Fighting in the Middle East between Israel and Iran is having an effect on the stock market, increasing selling pressure.

The stock market dipped on Friday after news broke of escalating fighting between Iran and Israel, causing the Dow to drop by 1.24% and the S&P 500 to fall 1.21%.

The Nasdaq Composite dropped 1.48%, leading the stock market indices into a steep decline following rising tension between Israel and Iran. The two countries escalated their conflict this week when Israel attacked Iran’s nuclear facilities. The Iranian government says that this is a declaration of war.

Both the French and American governments have called for the countries to de-escalate their fighting and to reach an agreement, with U.S. President Donald Trump specifically calling for Iran to agree to a nuclear program deal. However, the two countries are preparing for further fighting, and the U.S. stock market is starting to feel the effects.

We saw a similar effect last year when fighting ramped up between Israel and Iran, causing the stock market to drop as investors prepared to deal with the global fallout. Whenever a U.S. ally goes to war, there is the risk of higher taxes as the country prepares to help out its partner. With fighting in the Middle East, there is always concern about tightening oil supplies and the trickle-down effect that higher gas prices will have on the rest of the economy.

As gas prices rise due to increased fears over Middle East fighting, that affects all forms of transportation and commerce, since moving goods from one area to another becomes more expensive. Ultimately, nearly every sector of industry is seriously affected.

What to Expect from the Stock Market This Weekend

Middle East conflict is likely to increase selling pressure on Friday as the day continues. However, that is not the only factor at work today putting pressure on the stock market.
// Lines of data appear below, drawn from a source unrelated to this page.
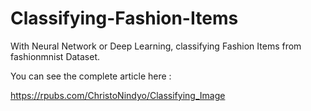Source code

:# Classifying-Fashion-Items
With Neural Network or Deep Learning, classifying Fashion Items from fashionmnist Dataset.

You can see the complete article here :

https://rpubs.com/ChristoNindyo/Classifying_Image
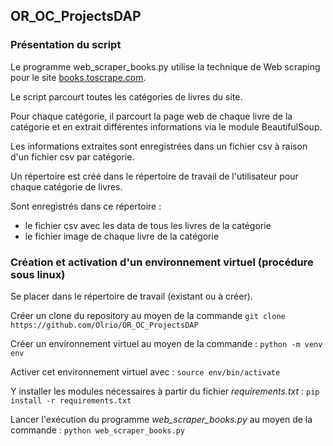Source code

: ## OR_OC_ProjectsDAP

### Présentation du script

Le programme web_scraper_books.py utilise la technique de Web scraping pour le site [books.toscrape.com](http://books.toscrape.com).  

Le script parcourt toutes les catégories de livres du site.  

Pour chaque catégorie, il parcourt la page web de chaque livre de la catégorie et en extrait différentes informations via le module BeautifulSoup.  

Les informations extraites sont enregistrées dans un fichier csv à raison d'un fichier csv par catégorie.  

Un répertoire est créé dans le répertoire de travail de l'utilisateur pour chaque catégorie de livres.  

Sont enregistrés dans ce répertoire :
* le fichier csv avec les data de tous les livres de la catégorie
* le fichier image de chaque livre de la catégorie
      
### Création et activation d'un environnement virtuel (procédure sous linux)

Se placer dans le répertoire de travail (existant ou à créer).  
  
Créer un clone du repository au moyen de la commande `git clone https://github.com/Olrio/OR_OC_ProjectsDAP`  

Créer un environnement virtuel au moyen de la commande : `python -m venv env` 

Activer cet environnement virtuel  avec : `source env/bin/activate`    

Y installer les modules nécessaires à partir du fichier *requirements.txt* : `pip install -r requirements.txt` 

Lancer l'exécution du programme *web_scraper_books.py* au moyen de la commande : `python web_scraper_books.py`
The economic reports this week have all been relatively mild, easing some of the strain on the economy. The consumer price index increased for May, but it was not as high as expected. The produce price index report showed an increase of 3.0% for that metric. While that is not helpful for the stock market, the expected increase was higher, and for the numbers to come in lower than expected is good news.
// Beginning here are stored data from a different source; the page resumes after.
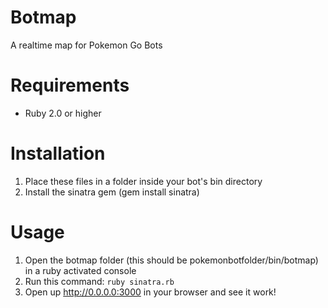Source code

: # Botmap
A realtime map for Pokemon Go Bots


# Requirements
* Ruby 2.0 or higher

# Installation
1. Place these files in a folder inside your bot's bin directory
2. Install the sinatra gem (gem install sinatra)

# Usage
1. Open the botmap folder (this should be pokemonbotfolder/bin/botmap) in a ruby activated console
2. Run this command: 
`
ruby sinatra.rb
` 
3. Open up http://0.0.0.0:3000 in your browser and see it work!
While these reports do indicate that inflation could increase slightly as a result of economic tightening, they show that things are not as bad as anticipated. These economic reports will help to ease some of the selling pressure on the stock market and keep the market fairly stable. If these economic readings had been as bad as expected, we could anticipate a steep decline for the market this weekend, but instead we may see muted movement that trends down only slightly.